Неприятель скрылся бесследно. Эскадра, выйдя в море, занималась только эволюциями. Адмирал Макаров тотчас по прибытии в Порт-Артур объявил приказами диспозиции походного и боевого строя. В тех же приказах были даны общие руководящие правила для действия артиллерией и маневрирования отдельных судов в тех или иных обстоятельствах боя. До сих пор этого не было. За отсутствием неприятеля производились, как бы в мирное время, маневры. Результат получился довольно неожиданный и далеко не утешительный. Два броненосца имели столкновение. «Севастополю», как говорят, изрядно попало в корму, но об этом не приказано было распространяться («Севастополь» был протаранен «Пересветом». По счастью, настоящей пробоины не получилось, а только щель в разошедшихся листах обшивки, да еще была погнута одна из лопастей правого гребного винта, которую пришлось менять при посредстве кессона-колокола. Однако и «Пересвету» столкновение не прошло даром — он свернул себе на сторону (правда, слегка) таран и получил течь в носовой части. Починили. «Севастополь» не остался в долгу и ткнул «Полтаву», тоже наградив ее щелью…).
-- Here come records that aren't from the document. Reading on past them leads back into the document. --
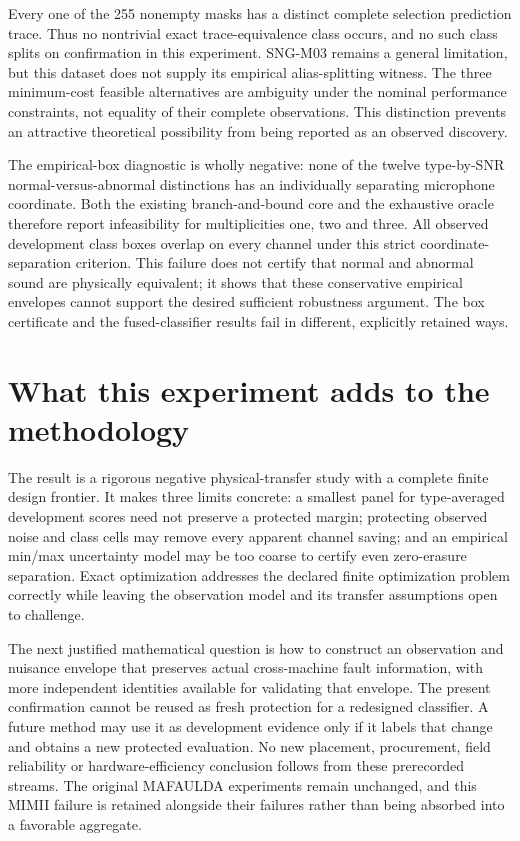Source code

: \documentclass[
  11pt,
  a4paper,
]{report}
\begin{document}
Every one of the 255 nonempty masks has a distinct complete selection
prediction trace. Thus no nontrivial exact trace-equivalence class
occurs, and no such class splits on confirmation in this experiment.
SNG-M03 remains a general limitation, but this dataset does not supply
its empirical alias-splitting witness. The three minimum-cost feasible
alternatives are ambiguity under the nominal performance constraints,
not equality of their complete observations. This distinction prevents
an attractive theoretical possibility from being reported as an observed
discovery.

The empirical-box diagnostic is wholly negative: none of the twelve
type-by-SNR normal-versus-abnormal distinctions has an individually
separating microphone coordinate. Both the existing branch-and-bound
core and the exhaustive oracle therefore report infeasibility for
multiplicities one, two and three. All observed development class boxes
overlap on every channel under this strict coordinate-separation
criterion. This failure does not certify that normal and abnormal sound
are physically equivalent; it shows that these conservative empirical
envelopes cannot support the desired sufficient robustness argument. The
box certificate and the fused-classifier results fail in different,
explicitly retained ways.

\hypertarget{what-this-experiment-adds-to-the-methodology}{%
\section{What this experiment adds to the
methodology}\label{what-this-experiment-adds-to-the-methodology}}

The result is a rigorous negative physical-transfer study with a
complete finite design frontier. It makes three limits concrete: a
smallest panel for type-averaged development scores need not preserve a
protected margin; protecting observed noise and class cells may remove
every apparent channel saving; and an empirical min/max uncertainty
model may be too coarse to certify even zero-erasure separation. Exact
optimization addresses the declared finite optimization problem
correctly while leaving the observation model and its transfer
assumptions open to challenge.

The next justified mathematical question is how to construct an
observation and nuisance envelope that preserves actual cross-machine
fault information, with more independent identities available for
validating that envelope. The present confirmation cannot be reused as
fresh protection for a redesigned classifier. A future method may use it
as development evidence only if it labels that change and obtains a new
protected evaluation. No new placement, procurement, field reliability
or hardware-efficiency conclusion follows from these prerecorded
streams. The original MAFAULDA experiments remain unchanged, and this
MIMII failure is retained alongside their failures rather than being
absorbed into a favorable aggregate.
\end{document}
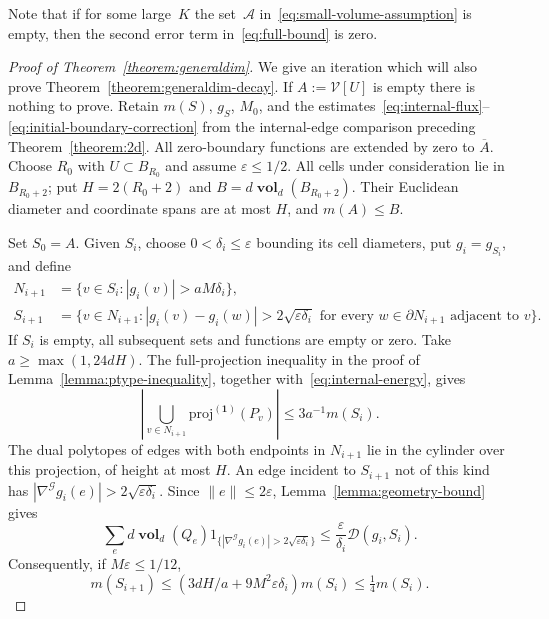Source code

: \documentclass[12pt]{amsart}
\numberwithin{equation}{section}
\newcommand{\V}{\mathcal{V}}
\newcommand{\eps}{\varepsilon}
\newcommand{\projone}{\boldsymbol{\mathrm{proj}^{(1)}}}
\newcommand{\D}{\hyperref[eq:dir.energy]{\mathcal{D}}}
\DeclareMathOperator{\vol}{\mathbf{vol}}
\begin{document}
	Note that if for some large~$K$ the set~$\mathcal{A}$ in~\eqref{eq:small-volume-assumption} is empty, then the second error term 
	in~\eqref{eq:full-bound} is zero. 
\begin{proof}[Proof of Theorem~\ref{theorem:generaldim}]
We give an iteration which will also prove Theorem~\ref{theorem:generaldim-decay}. If $A:=\V[U]$ is empty there is nothing to prove. Retain $m(S)$, $g_S$, $M_0$, and the estimates~\eqref{eq:internal-flux}--\eqref{eq:initial-boundary-correction} from the internal-edge comparison preceding Theorem~\ref{theorem:2d}. All zero-boundary functions are extended by zero to $\overline A$.
Choose $R_0$ with $U\subset B_{R_0}$ and assume $\eps\le1/2$. All cells under consideration lie in $B_{R_0+2}$; put $H=2(R_0+2)$ and $B=d\vol_d(B_{R_0+2})$. Their Euclidean diameter and coordinate spans are at most $H$, and $m(A)\le B$.

Set $S_0=A$. Given $S_i$, choose $0<\delta_i\leq\eps$ bounding its cell diameters, put $g_i=g_{S_i}$, and define
\begin{align*}
 N_{i+1}&=\{v\in S_i:|g_i(v)|>aM\delta_i\},\\
 S_{i+1}&=\{v\in N_{i+1}:|g_i(v)-g_i(w)|>2\sqrt{\eps\delta_i}
                  \text{ for every }w\in\partial N_{i+1}\text{ adjacent to }v\}.
\end{align*}
If $S_i$ is empty, all subsequent sets and functions are empty or zero. Take $a\geq\max(1,24dH)$. The full-projection inequality in the proof of Lemma~\ref{lemma:ptype-inequality}, together with~\eqref{eq:internal-energy}, gives
\[
 \left|\bigcup_{v\in N_{i+1}}\projone(P_v)\right|\leq3a^{-1}m(S_i).
\]
The dual polytopes of edges with both endpoints in $N_{i+1}$ lie in the cylinder over this projection, of height at most $H$. An edge incident to $S_{i+1}$ not of this kind has $|\nabla^{\mathcal G}g_i(e)|>2\sqrt{\eps\delta_i}$. Since $\|e\|\leq2\eps$, Lemma~\ref{lemma:geometry-bound} gives
\[
 \sum_e d\vol_d(Q_e)1_{\{|\nabla^{\mathcal G}g_i(e)|>2\sqrt{\eps\delta_i}\}}
 \leq\frac{\eps}{\delta_i}\D(g_i,S_i).
\]
Consequently, if $M\eps\leq1/12$,
\begin{equation}\label{eq:repaired-contraction}
 m(S_{i+1})\leq(3dH/a+9M^2\eps\delta_i)m(S_i)
               \leq\tfrac14m(S_i).
\end{equation}


\end{proof}
\end{document}
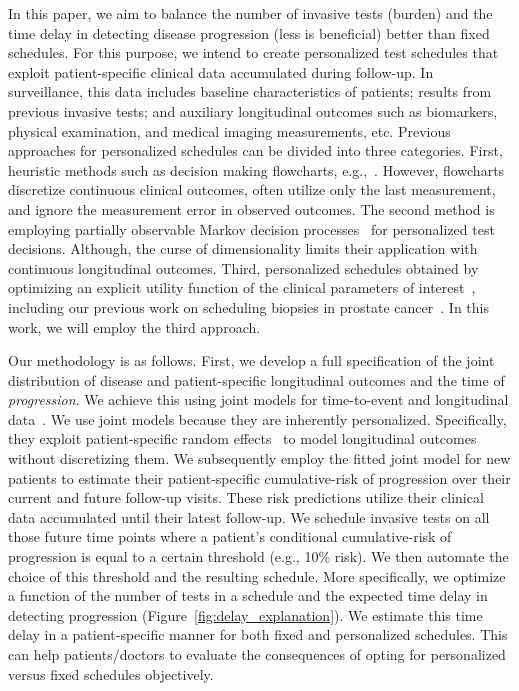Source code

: In this paper, we aim to balance the number of invasive tests (burden) and the time delay in detecting disease progression (less is beneficial) better than fixed schedules. For this purpose, we intend to create personalized test schedules that exploit patient-specific clinical data accumulated during follow-up. In surveillance, this data includes baseline characteristics of patients; results from previous invasive tests; and auxiliary longitudinal outcomes such as biomarkers, physical examination, and medical imaging measurements, etc. Previous approaches for personalized schedules can be divided into three categories. First, heuristic methods such as decision making flowcharts, e.g.,~\citet{bokhorst2015compliance}. However, flowcharts discretize continuous clinical outcomes, often utilize only the last measurement, and ignore the measurement error in observed outcomes. The second method is employing partially observable Markov decision processes~\citep{alagoz2010operations, steimle2017markov} for personalized test decisions. Although, the curse of dimensionality limits their application with continuous longitudinal outcomes. Third, personalized schedules obtained by optimizing an explicit utility function of the clinical parameters of interest~\citep{bebu2017optimal,rizopoulos2015personalized}, including our previous work on scheduling biopsies in prostate cancer~\citep{tomer2019personalized}. In this work, we will employ the third approach.

Our methodology is as follows. First, we develop a full specification of the joint distribution of disease and patient-specific longitudinal outcomes and the time of \textit{progression}. We achieve this using joint models for time-to-event and longitudinal data~\citep{tsiatis2004joint,rizopoulos2012joint}. We use joint models because they are inherently personalized. Specifically, they exploit patient-specific random effects~\citep{laird1982random} to model longitudinal outcomes without discretizing them. We subsequently employ the fitted joint model for new patients to estimate their patient-specific cumulative-risk of progression over their current and future follow-up visits. These risk predictions utilize their clinical data accumulated until their latest follow-up. We schedule invasive tests on all those future time points where a patient's conditional cumulative-risk of progression is equal to a certain threshold (e.g., 10\% risk). We then automate the choice of this threshold and the resulting schedule. More specifically, we optimize a function of the number of tests in a schedule and the expected time delay in detecting progression (Figure~\ref{fig:delay_explanation}). We estimate this time delay in a patient-specific manner for both fixed and personalized schedules. This can help patients/doctors to evaluate the consequences of opting for personalized versus fixed schedules objectively.

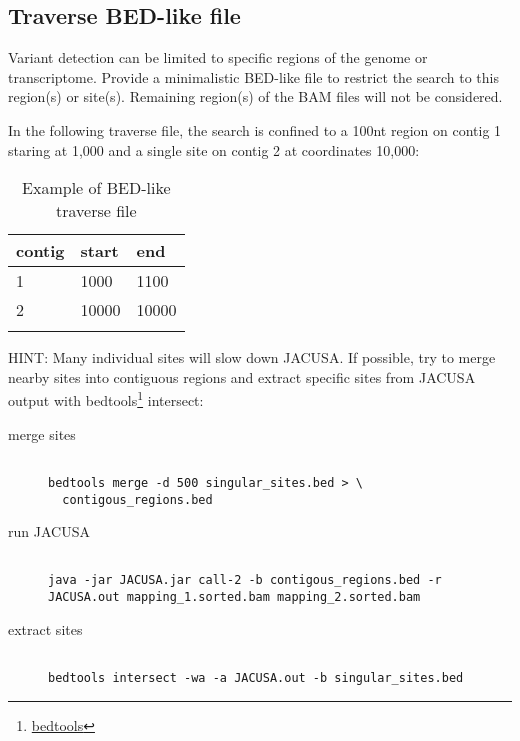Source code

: \documentclass[10pt, a4paper]{article}
\begin{document}
\subsection{Traverse BED-like file}
Variant detection can be limited to specific regions of the genome or transcriptome.  Provide a
minimalistic BED-like file to restrict the search to this region(s) or site(s). Remaining region(s)
of the BAM files will not be considered.

In the following traverse file, the search is confined to a 100nt region on contig 1
staring at 1,000 and a single site on contig 2 at coordinates 10,000:
\begin{table}
\centering
\caption{Example of BED-like traverse file}
\label{tb:traverse_file}
\begin{tabular}{lll}
\textbf{contig} & \textbf{start} & \textbf{end} \\
\hline
1 & 1000 & 1100 \\
2 & 10000 & 10000 \\
\multicolumn{3}{c}{}
\end{tabular}
\end{table}
HINT: Many individual sites will slow down JACUSA. If possible, try to merge nearby sites into
contiguous regions and extract specific sites from JACUSA output with
bedtools\footnote{\href{http://bedtools.readthedocs.org/en/latest/}{bedtools}} intersect:
\begin{description}
\item[merge sites] \begin{verbatim} 

bedtools merge -d 500 singular_sites.bed > \ 
  contigous_regions.bed
\end{verbatim}
\item[run JACUSA] \begin{verbatim} 

java -jar JACUSA.jar call-2 -b contigous_regions.bed -r
JACUSA.out mapping_1.sorted.bam mapping_2.sorted.bam
\end{verbatim}
\item[extract sites] \begin{verbatim}

bedtools intersect -wa -a JACUSA.out -b singular_sites.bed
\end{verbatim}
\end{description}
\end{document}
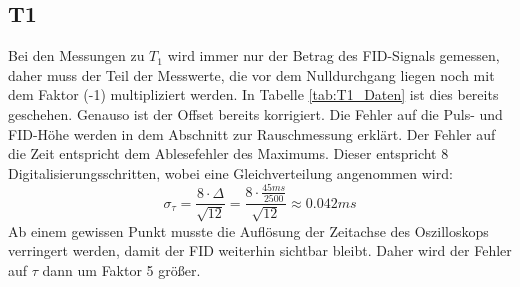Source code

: \documentclass[12pt,a4paper]{article}
\begin{document}
\subsection{T1}
Bei den Messungen zu $T_1$ wird immer nur der Betrag des FID-Signals gemessen, daher muss der Teil der Messwerte, die vor dem Nulldurchgang liegen noch mit dem Faktor (-1) multipliziert werden. In Tabelle \ref{tab:T1_Daten} ist dies bereits geschehen. Genauso ist der Offset bereits korrigiert. Die Fehler auf die Puls- und FID-Höhe werden in dem Abschnitt zur Rauschmessung erklärt. Der Fehler auf die Zeit entspricht dem Ablesefehler des Maximums. Dieser entspricht 8 Digitalisierungsschritten, wobei eine Gleichverteilung angenommen wird:
\begin{equation*}
\sigma _{\tau} = \dfrac{8 \cdot \Delta}{\sqrt{12}} = \dfrac{8 \cdot \frac{45 ms}{2500}}{\sqrt{12}} \approx 0.042 ms
\end{equation*}
Ab einem gewissen Punkt musste die Auflösung der Zeitachse des Oszilloskops verringert werden, damit der FID weiterhin sichtbar bleibt. Daher wird der Fehler auf $\tau$ dann um Faktor 5 größer.
\end{document}
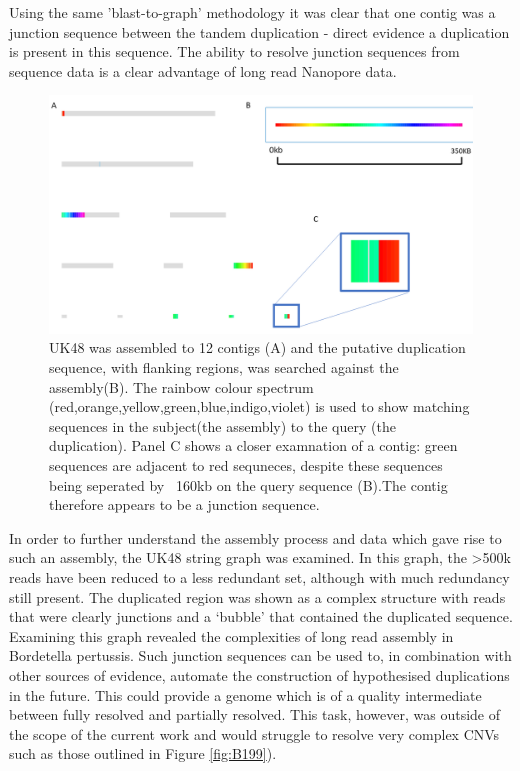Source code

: \documentclass{article}
\begin{document}
Using the same 'blast-to-graph' methodology it was clear that one contig was a junction sequence between the tandem duplication - direct evidence a duplication is present in this sequence. The ability to resolve junction sequences from sequence data is a clear advantage of long read Nanopore data.

\begin{figure}[h!]
\centering
\includegraphics[width=\textwidth{}]{Chapter_1/blast graph 2.png}
\caption{UK48 was assembled to 12 contigs (A) and the putative duplication sequence, with flanking regions, was searched against the assembly(B). The rainbow colour spectrum (red,orange,yellow,green,blue,indigo,violet) is used to show matching sequences in the subject(the assembly) to the query (the duplication). Panel C shows a closer examnation of a contig: green sequences are adjacent to red sequneces, despite these sequences being seperated by ~160kb on the query sequence (B).The contig therefore appears to be a junction sequence.}
\label{fig:Graph_blast_1}
\end{figure}


In order to further understand the assembly process and data which gave rise to such an assembly, the UK48 string graph was examined. In this graph, the >500k reads have been reduced to a less redundant set, although with much redundancy still present. The duplicated region was shown as a complex structure with reads that were clearly junctions and a `bubble' that contained the duplicated sequence. Examining this graph revealed the complexities of long read assembly in Bordetella pertussis. Such junction sequences can be used to, in combination with other sources of evidence, automate the construction of hypothesised duplications in the future. This could provide a genome which is of a quality intermediate between fully resolved and partially resolved. This task, however, was outside of the scope of the current work and would struggle to resolve very complex CNVs such as those outlined in Figure \ref{fig:B199}).
\end{document}
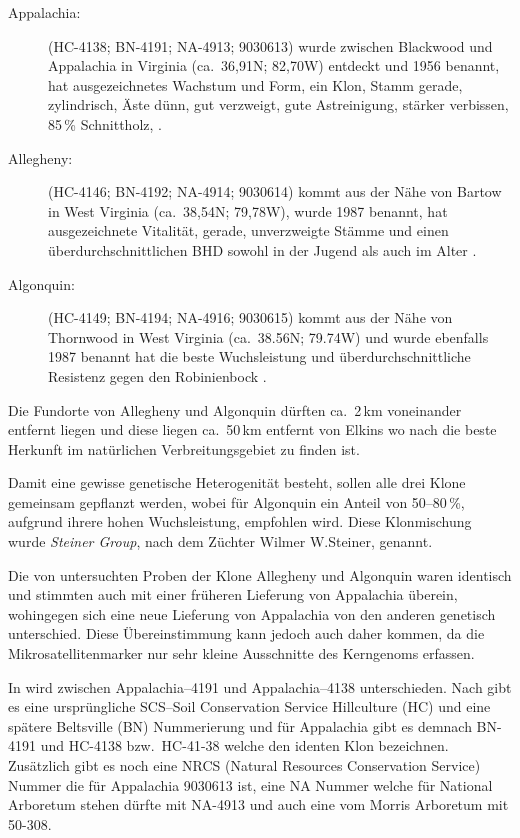 \documentclass[twocolumn]{scrartcl}
\begin{document}
\begin{description}
  \item[Appalachia:] (HC-4138; BN-4191; NA-4913; 9030613) wurde zwischen
Blackwood und Appalachia in Virginia (ca.~36,91N; 82,70W) entdeckt und 1956
benannt, hat ausgezeichnetes Wachstum und Form, ein Klon, Stamm gerade,
zylindrisch, Äste dünn, gut verzweigt, gute Astreinigung, stärker verbissen,
85\,\% Schnittholz, \citep{steinergroup1987robinie,zsombor1980robinie,kapusi1995robinie}.
  \item[Allegheny:]  (HC-4146; BN-4192; NA-4914; 9030614) kommt aus der Nähe von
Bartow in West Virginia (ca.~38,54N; 79,78W), wurde 1987 benannt, hat
ausgezeichnete Vitalität, gerade, unverzweigte Stämme und einen
überdurchschnittlichen BHD sowohl in der Jugend als auch im Alter \citep{steinergroup1987robinie}.
  \item[Algonquin:] (HC-4149; BN-4194; NA-4916; 9030615) kommt aus der Nähe von
Thornwood in West Virginia (ca.~38.56N; 79.74W) und wurde ebenfalls 1987 benannt
hat die beste Wuchsleistung und überdurchschnittliche Resistenz gegen den
Robinienbock \citep{steinergroup1987robinie}.
\end{description}

Die Fundorte von Allegheny und Algonquin dürften ca.\ 2\,km
voneinander entfernt liegen und diese liegen ca.\ 50\,km entfernt von
Elkins wo nach \citet{hopp1941robinie} die beste Herkunft im
natürlichen Verbreitungsgebiet zu finden ist.

Damit eine gewisse genetische Heterogenität besteht, sollen alle drei
Klone gemeinsam gepflanzt werden, wobei für Algonquin ein Anteil von
50--80\,\%, aufgrund ihrere hohen Wuchsleistung, empfohlen wird. Diese
Klonmischung wurde \emph{Steiner Group}, nach dem Züchter Wilmer
W.Steiner, genannt.

Die von \citet{liesebach2012robinie} untersuchten Proben der Klone
Allegheny und Algonquin waren identisch und stimmten auch mit einer
früheren Lieferung von Appalachia überein, wohingegen sich eine neue
Lieferung von Appalachia von den anderen genetisch unterschied.  Diese
Übereinstimmung kann jedoch auch daher kommen, da die
Mikrosatellitenmarker nur sehr kleine Ausschnitte des Kerngenoms
erfassen.

In \citet{liesebach2021robinie} wird zwischen Appalachia--4191 und
Appalachia--4138 unterschieden. Nach \citet{steinergroup1987robinie}
gibt es eine ursprüngliche SCS--Soil Conservation Service Hillculture
(HC) und eine spätere Beltsville (BN) Nummerierung und für Appalachia
gibt es demnach BN-4191 und HC-4138 bzw.\ HC-41-38 welche den identen
Klon bezeichnen. Zusätzlich gibt es noch eine NRCS (Natural Resources
Conservation Service) Nummer die für Appalachia 9030613 ist, eine NA
Nummer welche für National Arboretum stehen dürfte mit NA-4913 und
auch eine vom Morris Arboretum mit 50-308.
\end{document}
— Вот они — результаты вооруженного резерва! — злобно ворчали некоторые. — Воевать собрались, а в строю ходить не умеют! Вывели в море плавучие казармы!..
— Макаров научит!
— Дал бы Бог сроку!..
Вместе с адмиралом приехали не только корабельные инженеры и мастеровые Балтийского завода, но также и другие специалисты, как, например, полковник М. и с ним целая партия рабочих с орудийного Обуховского. Все сразу зашевелилось. Энергично двинулась постройка кессона для «Цесаревича», до того бывшая под сомнением; старый кессон «Ретвизана» признали негодным и строили новый; в артиллерийских складах, где в полном пренебрежении валялись орудия и части их установок, забранные еще в 1900 году из тянь-тзинского арсенала, начали разбираться, и кое-что, пропавшее бесследно, сделав вновь в мастерских порта, предоставили на сухопутную оборону до 40 орудий; на батарее Электрического утеса учинили со станками что-то такое, благодаря чему возможный угол обстрела орудий увеличился на 5°… Немало поработали также вольные техники и водолазы ревельской спасательной компании… Адмирал, как ни быстро собрался в путь-дорогу, ничего не забыл, обо всем вспомнил…
День 1 марта был для меня днем радости. Я был приглашен к завтраку, на «Петропавловск», после которого адмирал увел меня в свой кабинет и, со свойственной ему краткостью и прямолинейностью, изложил суть дела.